How to complete this task —
Word for word, please restate each record and pass over the pictures.

Extracted data —
....................

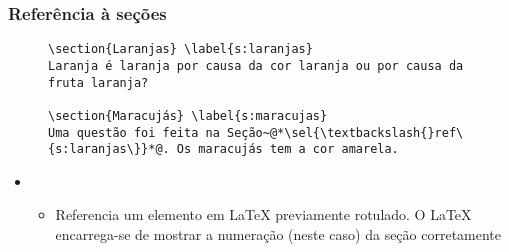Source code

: \begin{frame}[fragile] \frametitle{Referência à seções}
\begin{figure}[!t]
\begin{lstlisting}
\section{Laranjas} \label{s:laranjas}
Laranja é laranja por causa da cor laranja ou por causa da fruta laranja?

\section{Maracujás} \label{s:maracujas}
Uma questão foi feita na Seção~@*\sel{\textbackslash{}ref\{s:laranjas\}}*@. Os maracujás tem a cor amarela.
\end{lstlisting}
\end{figure}

\begin{itemize}
	\item {}
	\begin{itemize}
		\item Referencia um elemento em LaTeX previamente rotulado. O LaTeX encarrega-se de mostrar a numeração (neste caso) da seção corretamente
	\end{itemize}
\end{itemize}
\end{frame}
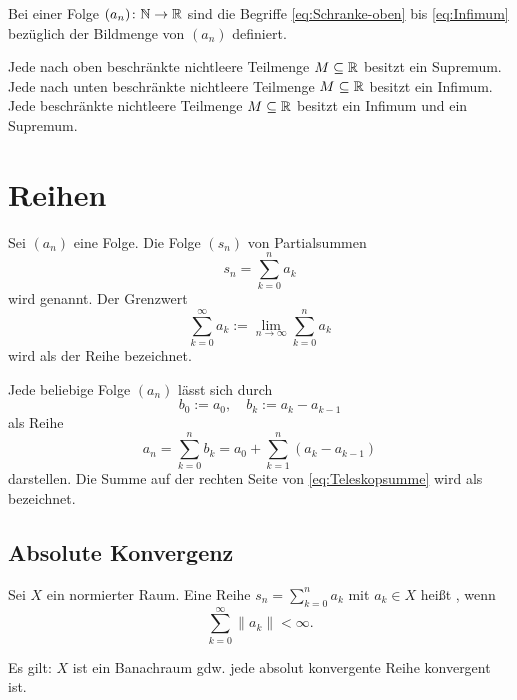 \begin{definition}
Bei einer Folge $(a_n)\colon\mathbb N\to\mathbb R$ sind die
Begriffe \eqref{eq:Schranke-oben}
bis \eqref{eq:Infimum} bezüglich der Bildmenge
von $(a_n)$ definiert.
\end{definition}

\noindent
Jede nach oben beschränkte nichtleere Teilmenge $M\subseteq\mathbb R$
besitzt ein Supremum.
Jede nach unten beschränkte nichtleere Teilmenge $M\subseteq\mathbb R$
besitzt ein Infimum.
Jede beschränkte nichtleere Teilmenge $M\subseteq\mathbb R$
besitzt ein Infimum und ein Supremum.

\newpage
\section{Reihen}
\begin{definition}[Reihe]
Sei $(a_n)$ eine Folge. Die Folge $(s_n)$ von
Partialsummen%
\begin{equation}
s_n = \sum_{k=0}^n a_k
\end{equation}
wird  genannt. Der Grenzwert
\begin{equation}
\sum_{k=0}^\infty a_k := \lim_{n\to\infty}\sum_{k=0}^n a_k
\end{equation}
wird als  der Reihe bezeichnet.
\end{definition}
Jede beliebige Folge $(a_n)$ lässt sich durch
\begin{equation}
b_0:=a_0,\quad b_k:=a_k-a_{k-1}
\end{equation}
als Reihe
\begin{equation}\label{eq:Teleskopsumme}
a_n = \sum_{k=0}^n b_k = a_0+\sum_{k=1}^n (a_k-a_{k-1})
\end{equation}
darstellen. Die Summe auf der rechten Seite von \eqref{eq:Teleskopsumme}
wird als  bezeichnet.

\subsection{Absolute Konvergenz}
\begin{definition}
Sei $X$ ein normierter Raum.
Eine Reihe $s_n=\sum_{k=0}^n a_k$ mit $a_k\in X$
heißt , wenn
\begin{equation}\label{eq:absolut-convergence}\textstyle
\sum_{k=0}^\infty \|a_k\| < \infty.
\end{equation}
\end{definition}
\noindent
Es gilt: $X$ ist ein Banachraum gdw. jede absolut konvergente
Reihe konvergent ist.

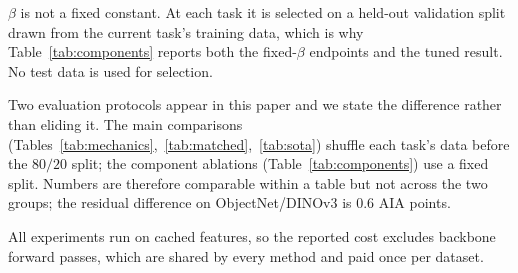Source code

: $\beta$ is not a fixed constant. At each task it is selected on a held-out validation split drawn from the current task's training data, which is why Table~\ref{tab:components} reports both the fixed-$\beta$ endpoints and the tuned result. No test data is used for selection.

Two evaluation protocols appear in this paper and we state the difference rather than eliding it. The main comparisons (Tables~\ref{tab:mechanics},~\ref{tab:matched},~\ref{tab:sota}) shuffle each task's data before the $80/20$ split; the component ablations (Table~\ref{tab:components}) use a fixed split. Numbers are therefore comparable within a table but not across the two groups; the residual difference on ObjectNet/DINOv3 is $0.6$ AIA points.

All experiments run on cached features, so the reported cost excludes backbone forward passes, which are shared by every method and paid once per dataset.
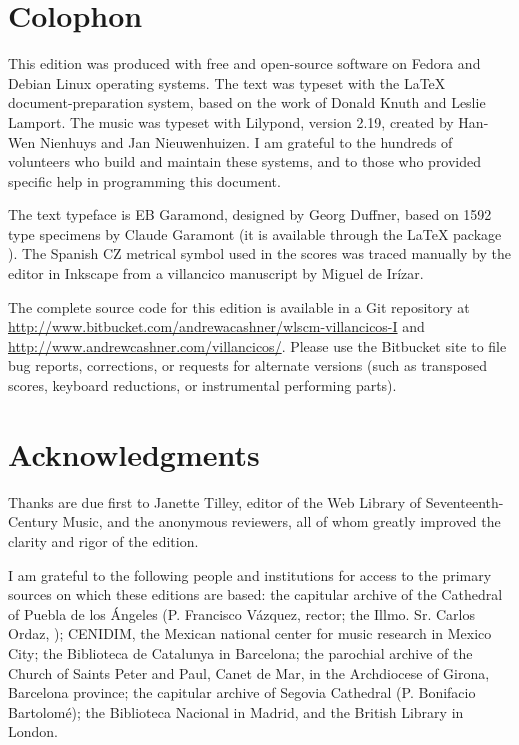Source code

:\section*{Colophon}

This edition was produced with free and open-source software on Fedora and
Debian Linux operating systems.
The text was typeset with the \LaTeX{} document-preparation system, based on 
the work of Donald Knuth and Leslie Lamport.
The music was typeset with Lilypond, version 2.19, created by Han-Wen Nienhuys
and Jan Nieuwenhuizen.
I am grateful to the hundreds of volunteers who build and maintain these 
systems, and to those who provided specific help in programming this document.

The text typeface is EB Garamond, designed by Georg Duffner, based on 1592 type 
specimens by Claude Garamont (it is available through the \LaTeX{} package
).
The Spanish CZ metrical symbol used in the scores was traced manually by the
editor in Inkscape from a villancico manuscript by Miguel de Irízar.

The complete source code for this edition is available in a Git repository at
\url{http://www.bitbucket.com/andrewacashner/wlscm-villancicos-I} and
\url{http://www.andrewcashner.com/villancicos/}.
Please use the Bitbucket site to file bug reports, corrections, or requests for
alternate versions (such as transposed scores, keyboard reductions, or
instrumental performing parts).


\section*{Acknowledgments}

Thanks are due first to Janette Tilley, editor of the Web Library of
Seventeenth-Century Music, and the anonymous reviewers, all of whom greatly
improved the clarity and rigor of the edition.

I am grateful to the following people and institutions for access to the 
primary sources on which these editions are based: 
the capitular archive of the Cathedral of Puebla de los Ángeles (P. Francisco 
Vázquez, rector; the Illmo. Sr. Carlos Ordaz, );
CENIDIM, the Mexican national center for music research in Mexico City;
the Biblioteca de Catalunya in Barcelona;
the parochial archive of the Church of Saints Peter and Paul, Canet de Mar, in 
the Archdiocese of Girona, Barcelona province;
the capitular archive of Segovia Cathedral (P. Bonifacio Bartolomé);
the Biblioteca Nacional in Madrid, and
the British Library in London.

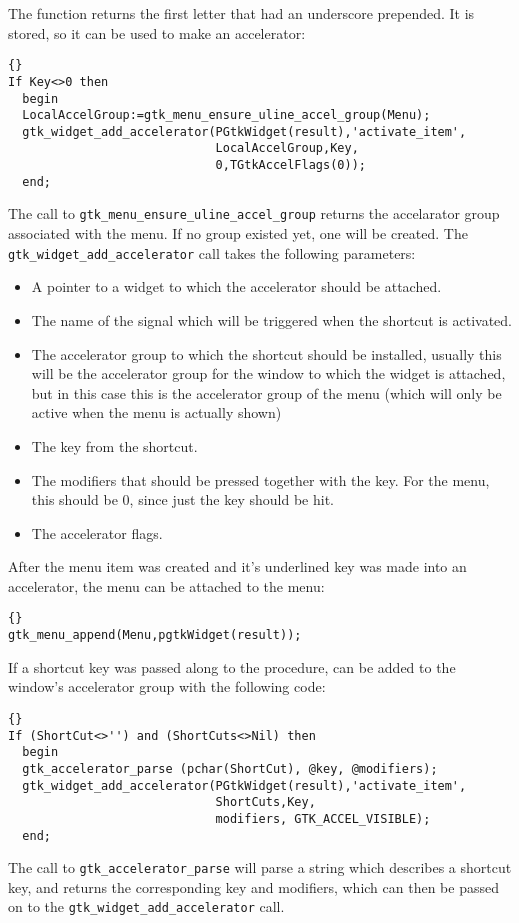 \documentclass[10pt]{article}
\begin{document}
The function returns the first letter that had an underscore prepended. It
is stored, so it can be used to make an accelerator:
\begin{lstlisting}{}
If Key<>0 then
  begin
  LocalAccelGroup:=gtk_menu_ensure_uline_accel_group(Menu);
  gtk_widget_add_accelerator(PGtkWidget(result),'activate_item',
                             LocalAccelGroup,Key,
                             0,TGtkAccelFlags(0));
  end;
\end{lstlisting}
The call to \lstinline|gtk_menu_ensure_uline_accel_group| returns the 
accelarator group associated with the menu. If no group existed yet, one
will be created. The \lstinline|gtk_widget_add_accelerator| call takes the
following parameters:
\begin{itemize}
\item A pointer to a widget to which the accelerator should be attached.
\item The name of the signal which will be triggered when the shortcut 
is activated.
\item The accelerator group to which the shortcut should be installed,
usually this will be the accelerator group for the window to which the
widget is attached, but in this case this is the accelerator group of the
menu (which will only be active when the menu is actually shown)
\item The key from the shortcut.
\item The modifiers that should be pressed together with the key. For the
menu, this should be 0, since just the key should be hit.
\item The accelerator flags.
\end{itemize}

After the menu item was created and it's underlined key was made into an
accelerator, the menu can be attached to the menu:
\begin{lstlisting}{}
gtk_menu_append(Menu,pgtkWidget(result));
\end{lstlisting}

If a shortcut key was passed along to the procedure, can be added to the
window's accelerator group with the following code:
\begin{lstlisting}{}
If (ShortCut<>'') and (ShortCuts<>Nil) then  
  begin
  gtk_accelerator_parse (pchar(ShortCut), @key, @modifiers);
  gtk_widget_add_accelerator(PGtkWidget(result),'activate_item',
                             ShortCuts,Key,
                             modifiers, GTK_ACCEL_VISIBLE);
  end;
\end{lstlisting}
The call to \lstinline|gtk_accelerator_parse| will parse a string which
describes a shortcut key, and returns the corresponding key and modifiers,
which can then be passed on to the \lstinline|gtk_widget_add_accelerator|
call.
\end{document}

....................

Reply —
Source code

: \begin{frame}[fragile] \frametitle{Referência à seções}
\begin{figure}[!t]
\begin{lstlisting}
\section{Laranjas} \label{s:laranjas}
Laranja é laranja por causa da cor laranja ou por causa da fruta laranja?

\section{Maracujás} \label{s:maracujas}
Uma questão foi feita na Seção~@*\sel{\textbackslash{}ref\{s:laranjas\}}*@. Os maracujás tem a cor amarela.
\end{lstlisting}
\end{figure}

\begin{itemize}
	\item {}
	\begin{itemize}
		\item Referencia um elemento em LaTeX previamente rotulado. O LaTeX encarrega-se de mostrar a numeração (neste caso) da seção corretamente
	\end{itemize}
\end{itemize}
\end{frame}
 \begin{definition}
Bei einer Folge $(a_n)\colon\mathbb N\to\mathbb R$ sind die
Begriffe \eqref{eq:Schranke-oben}
bis \eqref{eq:Infimum} bezüglich der Bildmenge
von $(a_n)$ definiert.
\end{definition}

\noindent
Jede nach oben beschränkte nichtleere Teilmenge $M\subseteq\mathbb R$
besitzt ein Supremum.
Jede nach unten beschränkte nichtleere Teilmenge $M\subseteq\mathbb R$
besitzt ein Infimum.
Jede beschränkte nichtleere Teilmenge $M\subseteq\mathbb R$
besitzt ein Infimum und ein Supremum.

\newpage
\section{Reihen}
\begin{definition}[Reihe]
Sei $(a_n)$ eine Folge. Die Folge $(s_n)$ von
Partialsummen%
\begin{equation}
s_n = \sum_{k=0}^n a_k
\end{equation}
wird  genannt. Der Grenzwert
\begin{equation}
\sum_{k=0}^\infty a_k := \lim_{n\to\infty}\sum_{k=0}^n a_k
\end{equation}
wird als  der Reihe bezeichnet.
\end{definition}
Jede beliebige Folge $(a_n)$ lässt sich durch
\begin{equation}
b_0:=a_0,\quad b_k:=a_k-a_{k-1}
\end{equation}
als Reihe
\begin{equation}\label{eq:Teleskopsumme}
a_n = \sum_{k=0}^n b_k = a_0+\sum_{k=1}^n (a_k-a_{k-1})
\end{equation}
darstellen. Die Summe auf der rechten Seite von \eqref{eq:Teleskopsumme}
wird als  bezeichnet.

\subsection{Absolute Konvergenz}
\begin{definition}
Sei $X$ ein normierter Raum.
Eine Reihe $s_n=\sum_{k=0}^n a_k$ mit $a_k\in X$
heißt , wenn
\begin{equation}\label{eq:absolut-convergence}\textstyle
\sum_{k=0}^\infty \|a_k\| < \infty.
\end{equation}
\end{definition}
\noindent
Es gilt: $X$ ist ein Banachraum gdw. jede absolut konvergente
Reihe konvergent ist.

Source code

: $\beta$ is not a fixed constant. At each task it is selected on a held-out validation split drawn from the current task's training data, which is why Table~\ref{tab:components} reports both the fixed-$\beta$ endpoints and the tuned result. No test data is used for selection.

Two evaluation protocols appear in this paper and we state the difference rather than eliding it. The main comparisons (Tables~\ref{tab:mechanics},~\ref{tab:matched},~\ref{tab:sota}) shuffle each task's data before the $80/20$ split; the component ablations (Table~\ref{tab:components}) use a fixed split. Numbers are therefore comparable within a table but not across the two groups; the residual difference on ObjectNet/DINOv3 is $0.6$ AIA points.

All experiments run on cached features, so the reported cost excludes backbone forward passes, which are shared by every method and paid once per dataset.
Source code

:\section*{Colophon}

This edition was produced with free and open-source software on Fedora and
Debian Linux operating systems.
The text was typeset with the \LaTeX{} document-preparation system, based on 
the work of Donald Knuth and Leslie Lamport.
The music was typeset with Lilypond, version 2.19, created by Han-Wen Nienhuys
and Jan Nieuwenhuizen.
I am grateful to the hundreds of volunteers who build and maintain these 
systems, and to those who provided specific help in programming this document.

The text typeface is EB Garamond, designed by Georg Duffner, based on 1592 type 
specimens by Claude Garamont (it is available through the \LaTeX{} package
).
The Spanish CZ metrical symbol used in the scores was traced manually by the
editor in Inkscape from a villancico manuscript by Miguel de Irízar.

The complete source code for this edition is available in a Git repository at
\url{http://www.bitbucket.com/andrewacashner/wlscm-villancicos-I} and
\url{http://www.andrewcashner.com/villancicos/}.
Please use the Bitbucket site to file bug reports, corrections, or requests for
alternate versions (such as transposed scores, keyboard reductions, or
instrumental performing parts).


\section*{Acknowledgments}

Thanks are due first to Janette Tilley, editor of the Web Library of
Seventeenth-Century Music, and the anonymous reviewers, all of whom greatly
improved the clarity and rigor of the edition.

I am grateful to the following people and institutions for access to the 
primary sources on which these editions are based: 
the capitular archive of the Cathedral of Puebla de los Ángeles (P. Francisco 
Vázquez, rector; the Illmo. Sr. Carlos Ordaz, );
CENIDIM, the Mexican national center for music research in Mexico City;
the Biblioteca de Catalunya in Barcelona;
the parochial archive of the Church of Saints Peter and Paul, Canet de Mar, in 
the Archdiocese of Girona, Barcelona province;
the capitular archive of Segovia Cathedral (P. Bonifacio Bartolomé);
the Biblioteca Nacional in Madrid, and
the British Library in London.

 \documentclass[10pt]{article}
\begin{document}
The function returns the first letter that had an underscore prepended. It
is stored, so it can be used to make an accelerator:
\begin{lstlisting}{}
If Key<>0 then
  begin
  LocalAccelGroup:=gtk_menu_ensure_uline_accel_group(Menu);
  gtk_widget_add_accelerator(PGtkWidget(result),'activate_item',
                             LocalAccelGroup,Key,
                             0,TGtkAccelFlags(0));
  end;
\end{lstlisting}
The call to \lstinline|gtk_menu_ensure_uline_accel_group| returns the 
accelarator group associated with the menu. If no group existed yet, one
will be created. The \lstinline|gtk_widget_add_accelerator| call takes the
following parameters:
\begin{itemize}
\item A pointer to a widget to which the accelerator should be attached.
\item The name of the signal which will be triggered when the shortcut 
is activated.
\item The accelerator group to which the shortcut should be installed,
usually this will be the accelerator group for the window to which the
widget is attached, but in this case this is the accelerator group of the
menu (which will only be active when the menu is actually shown)
\item The key from the shortcut.
\item The modifiers that should be pressed together with the key. For the
menu, this should be 0, since just the key should be hit.
\item The accelerator flags.
\end{itemize}

After the menu item was created and it's underlined key was made into an
accelerator, the menu can be attached to the menu:
\begin{lstlisting}{}
gtk_menu_append(Menu,pgtkWidget(result));
\end{lstlisting}

If a shortcut key was passed along to the procedure, can be added to the
window's accelerator group with the following code:
\begin{lstlisting}{}
If (ShortCut<>'') and (ShortCuts<>Nil) then  
  begin
  gtk_accelerator_parse (pchar(ShortCut), @key, @modifiers);
  gtk_widget_add_accelerator(PGtkWidget(result),'activate_item',
                             ShortCuts,Key,
                             modifiers, GTK_ACCEL_VISIBLE);
  end;
\end{lstlisting}
The call to \lstinline|gtk_accelerator_parse| will parse a string which
describes a shortcut key, and returns the corresponding key and modifiers,
which can then be passed on to the \lstinline|gtk_widget_add_accelerator|
call.
\end{document}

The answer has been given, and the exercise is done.